Although the Tx is differential, each is unipolar. Thus enabling/ disabling the Tx injects a differential noise equal to the common mode voltage.

Without seeing everything, my guess is an offset bias to the idle state , more hysteresis a small cap, and a large ferrite CM choke around the cable may be considered.
 
Yes - use a scope, not a logic analyzer and configure the probes for differential operation.
Also, what are the pullups and termination resistor values you are using on the RS485 bus (and we are assuming that the bus +5V is isolated). There is almost always some small bias offset, though this varies by the chips used and the resistor scheme on the bus.

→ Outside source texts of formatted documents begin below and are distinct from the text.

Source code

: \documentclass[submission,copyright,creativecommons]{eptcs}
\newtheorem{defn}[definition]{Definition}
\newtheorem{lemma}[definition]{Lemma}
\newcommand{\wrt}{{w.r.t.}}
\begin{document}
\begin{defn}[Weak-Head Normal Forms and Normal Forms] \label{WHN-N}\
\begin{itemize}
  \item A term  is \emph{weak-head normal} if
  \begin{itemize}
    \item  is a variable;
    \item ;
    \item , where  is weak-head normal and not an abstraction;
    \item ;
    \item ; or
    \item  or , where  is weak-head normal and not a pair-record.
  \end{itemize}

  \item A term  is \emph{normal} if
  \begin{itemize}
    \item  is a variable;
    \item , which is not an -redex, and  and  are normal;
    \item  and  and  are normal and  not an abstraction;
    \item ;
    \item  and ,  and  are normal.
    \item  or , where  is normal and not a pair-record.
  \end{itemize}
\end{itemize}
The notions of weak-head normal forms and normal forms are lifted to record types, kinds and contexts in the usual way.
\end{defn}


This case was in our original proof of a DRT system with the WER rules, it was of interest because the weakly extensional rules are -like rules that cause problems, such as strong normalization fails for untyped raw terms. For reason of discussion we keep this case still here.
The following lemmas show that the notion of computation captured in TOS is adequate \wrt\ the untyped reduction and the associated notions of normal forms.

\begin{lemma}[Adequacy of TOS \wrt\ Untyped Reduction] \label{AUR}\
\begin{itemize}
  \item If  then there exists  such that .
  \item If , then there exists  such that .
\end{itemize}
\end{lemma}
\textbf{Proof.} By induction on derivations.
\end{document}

Also, if you haven't seen them already, Texas Instruments offers some good application notes on RS485 bus systems in general:
https://www.ti.com/lit/an/snla049b/snla049b.pdf
**broken link removed**
https://www.ti.com/lit/an/snla042a/snla042a.pdf
... and they have more..


It is not uncommon for there to be some noise on long RS485 lines when one or more devices disable their transmitters (Hi Z). It is very common for devices on such distributed RS485 busses to also implement/enforce a minimum "dead time" in between messages as part of the protocol-> any message to be sent must not try to start to be sent until xxx microseconds or milliseconds have elapsed from the end of the previous message.. so all receivers can ignore anything that arrives before that inter-message time transpires. This allows driver software on all devices to filter out transients like this and largely avoid having the start of a bonafide message be mangled by switching transients along longer cables (accounting for propagation delays, etc). This makes the system more robust.
 
Thanks for your suggestions.

I checked with the scope and it looked good, but after some more troubleshooting I realized that I was actually turning off the driver prematurely. I was monitoring the TX1IF flag after sending the last byte to know when to disable the driver, but it's set after loading the byte, not after it's all transmitted. I added a check of the TRMT1 flag (which is set only after all bits are transmitted), and this fixed that bad byte. (I had forgotten that I previously padded the end of the string with an extra character to compensate for this issue, and that was the character it was actually trying to send at the end.)